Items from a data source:

++++++++

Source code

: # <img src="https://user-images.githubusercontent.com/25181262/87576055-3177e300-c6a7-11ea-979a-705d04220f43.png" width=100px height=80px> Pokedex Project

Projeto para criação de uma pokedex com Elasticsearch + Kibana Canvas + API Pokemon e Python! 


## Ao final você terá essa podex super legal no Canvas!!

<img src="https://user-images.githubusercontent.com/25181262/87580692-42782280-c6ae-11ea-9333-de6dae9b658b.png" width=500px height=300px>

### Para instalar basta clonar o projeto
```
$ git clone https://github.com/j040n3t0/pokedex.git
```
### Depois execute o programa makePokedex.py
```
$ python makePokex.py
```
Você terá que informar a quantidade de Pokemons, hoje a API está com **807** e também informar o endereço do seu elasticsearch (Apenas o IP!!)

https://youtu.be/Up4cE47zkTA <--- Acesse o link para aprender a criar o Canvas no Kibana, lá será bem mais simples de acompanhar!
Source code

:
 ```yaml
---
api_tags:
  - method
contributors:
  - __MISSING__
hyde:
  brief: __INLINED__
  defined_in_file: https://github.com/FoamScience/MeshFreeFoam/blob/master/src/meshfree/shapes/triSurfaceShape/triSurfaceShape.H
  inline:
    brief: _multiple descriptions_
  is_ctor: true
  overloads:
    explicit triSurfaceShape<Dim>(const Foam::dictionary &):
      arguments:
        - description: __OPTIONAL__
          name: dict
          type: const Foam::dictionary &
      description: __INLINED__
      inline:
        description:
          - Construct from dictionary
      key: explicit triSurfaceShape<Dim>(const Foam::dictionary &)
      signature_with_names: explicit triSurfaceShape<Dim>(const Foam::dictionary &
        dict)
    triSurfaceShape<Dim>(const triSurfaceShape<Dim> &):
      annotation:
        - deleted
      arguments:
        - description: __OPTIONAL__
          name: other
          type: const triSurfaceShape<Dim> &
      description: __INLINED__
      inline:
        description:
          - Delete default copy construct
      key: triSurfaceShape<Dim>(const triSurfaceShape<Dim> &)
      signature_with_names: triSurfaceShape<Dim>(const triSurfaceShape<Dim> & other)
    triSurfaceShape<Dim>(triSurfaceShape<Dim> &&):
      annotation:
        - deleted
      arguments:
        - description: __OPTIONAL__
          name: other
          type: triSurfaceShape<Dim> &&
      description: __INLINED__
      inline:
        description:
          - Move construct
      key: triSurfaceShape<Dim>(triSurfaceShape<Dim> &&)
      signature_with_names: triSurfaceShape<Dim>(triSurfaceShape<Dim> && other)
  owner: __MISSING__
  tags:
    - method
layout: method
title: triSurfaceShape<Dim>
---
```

++++++++

▸ **What you have to do**:
The answer must consist of each line from the entries that contains the string "terá".

▸ **Response**:
## Ao final você terá essa podex super legal no Canvas!!
Você terá que informar a quantidade de Pokemons, hoje a API está com **807** e também informar o endereço do seu elasticsearch (Apenas o IP!!)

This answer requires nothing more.